→ Work instructions:
The output should be all lines of the entries below in which the word "edit" occurs.

[[ Exercise data open ]]

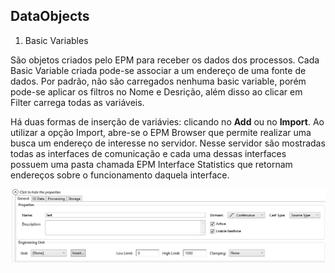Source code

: ## DataObjects

1. Basic Variables

São objetos criados pelo EPM para receber os dados dos processos. Cada Basic Variable criada pode-se associar a um endereço de uma fonte de dados. Por padrão, não são carregados nenhuma basic variable, porém pode-se aplicar os filtros no Nome e Desrição, além disso ao clicar em Filter carrega todas as variáveis.

Há duas formas de inserção de variávies: clicando no **Add** ou no **Import**. Ao utilizar a opção Import, abre-se o EPM Browser que permite realizar uma busca um endereço de interesse no servidor. Nesse servidor são mostradas todas as interfaces de comunicação e cada uma dessas interfaces possuem uma pasta chamada EPM Interface Statistics que retornam endereços sobre o funcionamento daquela interface.


![alt-text](https://github.com/kaikecc/EPM/blob/main/Tratamento%20e%20armazenamento%20dos%20dados/img/basic-edit.png)

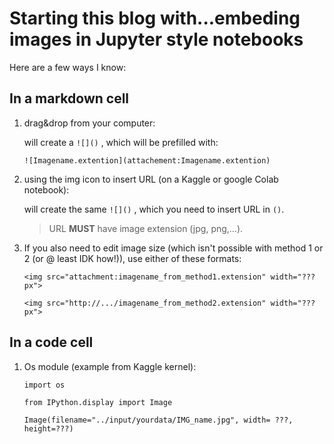 # Starting this blog with...embeding images in Jupyter style notebooks 

Here are a few ways I know:

## **In a markdown cell**

  1. drag&drop from your computer: 

       will create a `![]()` , which will be prefilled with:
       
        `![Imagename.extention](attachement:Imagename.extention)`

  2. using the img icon to insert URL (on a Kaggle or google Colab notebook): 

        will create the same `![]()` , which you need to insert URL in `()`. 

        > URL **MUST** have image extension (jpg, png,…).

  3. If you also need to edit image size (which isn't possible with method 1 or 2 (or @ least IDK how!)), use either of these formats:

       `<img src="attachment:imagename_from_method1.extension" width="???px">`

       `<img src="http://.../imagename_from_method2.extension" width="???px">`

## **In a code cell**

   1. Os module 
   (example from Kaggle kernel):
   
          import os
       
          from IPython.display import Image
         
          Image(filename="../input/yourdata/IMG_name.jpg", width= ???, height=???)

[[ Exercise data closed ]]

→ Reply:
![alt-text](https://github.com/kaikecc/EPM/blob/main/Tratamento%20e%20armazenamento%20dos%20dados/img/basic-edit.png)
  3. If you also need to edit image size (which isn't possible with method 1 or 2 (or @ least IDK how!)), use either of these formats:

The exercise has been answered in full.